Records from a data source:

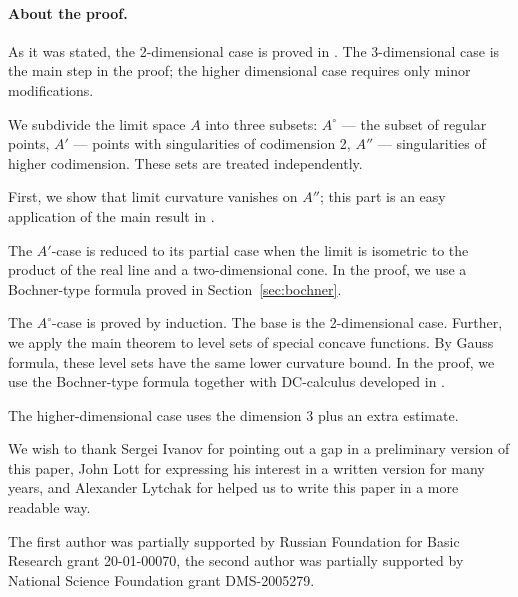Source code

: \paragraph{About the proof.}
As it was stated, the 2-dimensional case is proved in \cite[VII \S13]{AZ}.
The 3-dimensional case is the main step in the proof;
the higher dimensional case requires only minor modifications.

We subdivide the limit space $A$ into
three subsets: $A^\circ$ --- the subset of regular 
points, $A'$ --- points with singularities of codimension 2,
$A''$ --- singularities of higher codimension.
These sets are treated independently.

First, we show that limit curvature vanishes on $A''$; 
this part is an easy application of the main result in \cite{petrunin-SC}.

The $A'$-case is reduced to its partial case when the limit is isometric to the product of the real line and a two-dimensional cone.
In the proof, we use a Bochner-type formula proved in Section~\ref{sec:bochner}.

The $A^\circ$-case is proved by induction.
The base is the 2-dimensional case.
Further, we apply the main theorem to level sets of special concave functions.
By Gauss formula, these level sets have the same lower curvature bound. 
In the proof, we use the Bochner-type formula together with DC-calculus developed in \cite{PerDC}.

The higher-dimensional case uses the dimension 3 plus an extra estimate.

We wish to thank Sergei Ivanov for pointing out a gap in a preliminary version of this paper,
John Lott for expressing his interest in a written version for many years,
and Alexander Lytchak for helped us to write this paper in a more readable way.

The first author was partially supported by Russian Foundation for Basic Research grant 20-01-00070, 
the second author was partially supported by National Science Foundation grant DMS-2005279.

▸ **WORK TO COMPLETE**:
Every line above that includes the word "author" should be listed.

▸ **WORKED SOLUTION**:
The first author was partially supported by Russian Foundation for Basic Research grant 20-01-00070, 
the second author was partially supported by National Science Foundation grant DMS-2005279.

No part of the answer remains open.